Onderzoekers hebben nu het genoom van de Arabica soort ontsloten en zijn oorsprong getraceerd naar een natuurlijke paring tussen twee andere koffiesoorten, naar schatting 610.000 tot een miljoen jaar geleden in de bossen van Ethiopië. Dat maakt deze soort ouder dan onze eigen soort Homo sapiens, die ongeveer 300.000 jaar geleden in Afrika ontstond.

De onderzoekers hebben het genoom van 39 Arabica-variëteiten gesequenced, waaronder een exemplaar uit de 18e eeuw, om het genoom van deze soort, waarvan de wetenschappelijke naam Coffea arabica is, van de hoogste kwaliteit tot nu toe te verkrijgen. Ze hebben ook een specifieke regio van het genoom blootgelegd die cruciaal kan zijn voor het kweken of genetisch manipuleren van ziekteresistentie.

"Arabica is een van de belangrijkste handelsgewassen ter wereld en neemt een groot deel in van de landbouweconomie van de landen waar het verbouwd wordt," zegt plantenevolutiebioloog Victor Albert van de University at Buffalo in New York, een van de leiders van het onderzoek dat deze week gepubliceerd is in het tijdschrift Nature Genetics.

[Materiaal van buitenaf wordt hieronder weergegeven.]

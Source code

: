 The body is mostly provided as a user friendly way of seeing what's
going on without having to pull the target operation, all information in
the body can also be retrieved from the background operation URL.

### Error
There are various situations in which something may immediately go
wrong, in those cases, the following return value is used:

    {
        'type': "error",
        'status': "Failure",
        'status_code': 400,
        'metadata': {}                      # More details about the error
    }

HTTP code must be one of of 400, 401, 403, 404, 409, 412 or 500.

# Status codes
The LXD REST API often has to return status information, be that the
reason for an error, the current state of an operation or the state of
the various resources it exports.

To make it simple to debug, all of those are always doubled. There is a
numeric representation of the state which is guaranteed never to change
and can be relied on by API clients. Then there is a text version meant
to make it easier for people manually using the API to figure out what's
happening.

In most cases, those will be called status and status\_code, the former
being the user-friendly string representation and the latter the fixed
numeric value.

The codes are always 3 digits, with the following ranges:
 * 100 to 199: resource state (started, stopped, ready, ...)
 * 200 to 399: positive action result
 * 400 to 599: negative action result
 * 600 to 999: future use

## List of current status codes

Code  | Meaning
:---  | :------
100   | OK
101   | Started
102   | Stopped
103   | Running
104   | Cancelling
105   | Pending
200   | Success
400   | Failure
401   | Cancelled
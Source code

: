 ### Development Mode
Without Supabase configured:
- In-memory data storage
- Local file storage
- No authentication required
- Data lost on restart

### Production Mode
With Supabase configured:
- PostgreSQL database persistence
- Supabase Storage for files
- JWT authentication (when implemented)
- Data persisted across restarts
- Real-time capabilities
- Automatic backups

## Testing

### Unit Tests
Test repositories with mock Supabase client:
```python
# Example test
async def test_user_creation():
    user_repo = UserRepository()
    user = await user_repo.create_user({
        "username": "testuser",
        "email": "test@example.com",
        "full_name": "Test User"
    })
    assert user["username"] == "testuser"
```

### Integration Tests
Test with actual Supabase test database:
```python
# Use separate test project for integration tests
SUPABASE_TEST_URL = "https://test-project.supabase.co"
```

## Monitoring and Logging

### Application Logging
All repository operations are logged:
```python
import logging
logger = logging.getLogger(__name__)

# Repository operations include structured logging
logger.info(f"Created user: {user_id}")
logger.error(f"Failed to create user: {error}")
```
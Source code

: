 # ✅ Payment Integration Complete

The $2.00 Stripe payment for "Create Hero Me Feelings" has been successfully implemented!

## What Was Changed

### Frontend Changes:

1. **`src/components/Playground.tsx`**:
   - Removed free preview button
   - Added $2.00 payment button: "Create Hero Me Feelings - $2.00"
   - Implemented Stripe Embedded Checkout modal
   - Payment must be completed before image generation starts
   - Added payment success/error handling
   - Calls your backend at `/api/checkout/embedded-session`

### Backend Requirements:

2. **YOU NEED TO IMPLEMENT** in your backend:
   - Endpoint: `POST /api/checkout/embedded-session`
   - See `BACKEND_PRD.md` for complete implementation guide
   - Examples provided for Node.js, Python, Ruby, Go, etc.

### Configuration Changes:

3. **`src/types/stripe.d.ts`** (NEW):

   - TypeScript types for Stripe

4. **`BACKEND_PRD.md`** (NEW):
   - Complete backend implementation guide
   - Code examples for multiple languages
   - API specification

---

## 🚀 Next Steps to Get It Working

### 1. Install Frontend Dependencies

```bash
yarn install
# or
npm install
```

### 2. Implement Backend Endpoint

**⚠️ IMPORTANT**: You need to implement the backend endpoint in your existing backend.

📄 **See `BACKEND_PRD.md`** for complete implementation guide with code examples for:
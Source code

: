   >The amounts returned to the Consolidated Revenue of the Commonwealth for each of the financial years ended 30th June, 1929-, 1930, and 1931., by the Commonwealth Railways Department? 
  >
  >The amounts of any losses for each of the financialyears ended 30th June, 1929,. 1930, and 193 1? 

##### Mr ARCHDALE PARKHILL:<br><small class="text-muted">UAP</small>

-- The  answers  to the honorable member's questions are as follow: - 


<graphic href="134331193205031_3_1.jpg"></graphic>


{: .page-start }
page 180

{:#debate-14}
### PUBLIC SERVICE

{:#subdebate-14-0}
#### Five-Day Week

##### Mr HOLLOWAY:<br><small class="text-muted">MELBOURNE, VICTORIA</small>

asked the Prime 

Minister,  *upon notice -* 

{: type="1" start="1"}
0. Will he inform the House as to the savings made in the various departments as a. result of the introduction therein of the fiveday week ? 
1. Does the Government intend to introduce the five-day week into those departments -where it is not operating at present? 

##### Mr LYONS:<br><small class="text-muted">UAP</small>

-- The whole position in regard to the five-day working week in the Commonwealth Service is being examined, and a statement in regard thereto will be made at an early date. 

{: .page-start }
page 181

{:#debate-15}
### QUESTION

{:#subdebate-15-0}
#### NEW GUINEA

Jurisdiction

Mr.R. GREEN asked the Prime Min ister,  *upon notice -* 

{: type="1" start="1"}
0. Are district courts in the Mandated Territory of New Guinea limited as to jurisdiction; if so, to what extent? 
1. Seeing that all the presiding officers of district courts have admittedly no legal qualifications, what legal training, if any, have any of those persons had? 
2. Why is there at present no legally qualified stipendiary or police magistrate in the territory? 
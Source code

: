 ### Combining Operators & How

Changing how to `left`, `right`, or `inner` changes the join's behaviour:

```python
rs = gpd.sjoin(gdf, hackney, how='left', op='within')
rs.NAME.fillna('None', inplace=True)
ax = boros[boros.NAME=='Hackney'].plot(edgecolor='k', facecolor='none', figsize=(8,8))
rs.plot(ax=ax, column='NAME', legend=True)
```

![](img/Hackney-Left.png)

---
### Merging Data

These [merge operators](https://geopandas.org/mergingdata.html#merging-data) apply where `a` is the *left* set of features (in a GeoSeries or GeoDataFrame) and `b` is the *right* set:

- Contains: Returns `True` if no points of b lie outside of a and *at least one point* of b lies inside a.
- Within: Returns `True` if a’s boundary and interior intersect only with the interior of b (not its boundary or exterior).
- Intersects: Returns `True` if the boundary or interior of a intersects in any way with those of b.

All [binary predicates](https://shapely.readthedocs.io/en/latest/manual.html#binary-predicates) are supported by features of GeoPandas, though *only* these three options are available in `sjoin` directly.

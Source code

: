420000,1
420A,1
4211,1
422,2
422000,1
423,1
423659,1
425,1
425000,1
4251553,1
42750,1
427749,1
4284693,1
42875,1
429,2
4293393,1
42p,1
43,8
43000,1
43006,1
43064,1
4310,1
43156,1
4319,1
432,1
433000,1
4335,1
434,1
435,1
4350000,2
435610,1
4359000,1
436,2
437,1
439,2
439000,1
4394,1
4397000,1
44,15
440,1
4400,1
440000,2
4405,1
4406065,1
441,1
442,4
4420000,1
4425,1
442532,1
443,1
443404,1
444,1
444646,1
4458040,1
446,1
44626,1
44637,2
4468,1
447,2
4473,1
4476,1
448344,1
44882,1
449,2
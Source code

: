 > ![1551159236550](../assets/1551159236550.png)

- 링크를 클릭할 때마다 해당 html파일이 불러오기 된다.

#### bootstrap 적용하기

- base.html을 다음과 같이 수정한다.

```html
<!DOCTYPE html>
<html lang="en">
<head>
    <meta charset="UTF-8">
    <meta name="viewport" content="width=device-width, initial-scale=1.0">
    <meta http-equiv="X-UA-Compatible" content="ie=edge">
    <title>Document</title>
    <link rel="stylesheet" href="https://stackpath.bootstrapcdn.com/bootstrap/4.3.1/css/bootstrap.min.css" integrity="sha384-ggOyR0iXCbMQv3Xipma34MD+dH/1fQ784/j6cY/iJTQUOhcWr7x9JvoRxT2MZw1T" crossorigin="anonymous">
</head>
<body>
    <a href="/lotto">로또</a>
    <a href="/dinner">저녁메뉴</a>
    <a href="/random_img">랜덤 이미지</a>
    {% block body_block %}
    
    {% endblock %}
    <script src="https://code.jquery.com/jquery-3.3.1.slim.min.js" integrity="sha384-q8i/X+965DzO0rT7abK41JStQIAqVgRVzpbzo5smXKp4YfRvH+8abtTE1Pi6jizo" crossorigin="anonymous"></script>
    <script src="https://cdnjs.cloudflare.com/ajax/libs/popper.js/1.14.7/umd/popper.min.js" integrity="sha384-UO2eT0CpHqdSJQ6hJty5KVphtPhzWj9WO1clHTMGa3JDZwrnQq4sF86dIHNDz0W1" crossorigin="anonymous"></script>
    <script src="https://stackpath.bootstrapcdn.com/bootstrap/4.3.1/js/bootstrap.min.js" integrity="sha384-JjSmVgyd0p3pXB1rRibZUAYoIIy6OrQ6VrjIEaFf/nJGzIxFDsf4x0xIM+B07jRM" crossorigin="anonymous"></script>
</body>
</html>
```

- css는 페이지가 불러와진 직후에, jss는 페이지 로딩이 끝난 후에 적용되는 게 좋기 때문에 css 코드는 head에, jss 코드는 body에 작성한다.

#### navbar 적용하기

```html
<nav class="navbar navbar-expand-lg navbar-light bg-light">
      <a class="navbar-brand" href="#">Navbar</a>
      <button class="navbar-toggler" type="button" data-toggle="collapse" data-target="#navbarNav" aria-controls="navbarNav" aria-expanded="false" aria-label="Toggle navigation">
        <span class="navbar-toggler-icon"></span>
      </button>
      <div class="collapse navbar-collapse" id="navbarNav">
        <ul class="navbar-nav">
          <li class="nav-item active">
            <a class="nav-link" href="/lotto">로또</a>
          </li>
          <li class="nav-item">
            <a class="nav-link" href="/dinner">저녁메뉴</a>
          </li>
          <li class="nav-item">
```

"Het is een belangrijk onderdeel van het lokale levensonderhoud van kleine belanghebbenden, en wordt niet alleen gekweekt en geëxploiteerd door grote bedrijven. Koffie is een rijke bron van antioxidanten en natuurlijk cafeïne - wat mij en de rest van de wereld wakker houdt," voegde Albert eraan toe.

Het onderzoek toonde aan dat de populatie van Arabica in de loop van duizenden jaren steeg en daalde naarmate het klimaat opwarmde en afkoelde. Het werd voor het eerst verbouwd door mensen in Ethiopië en Jemen, en verspreidde zich daarna over de hele wereld.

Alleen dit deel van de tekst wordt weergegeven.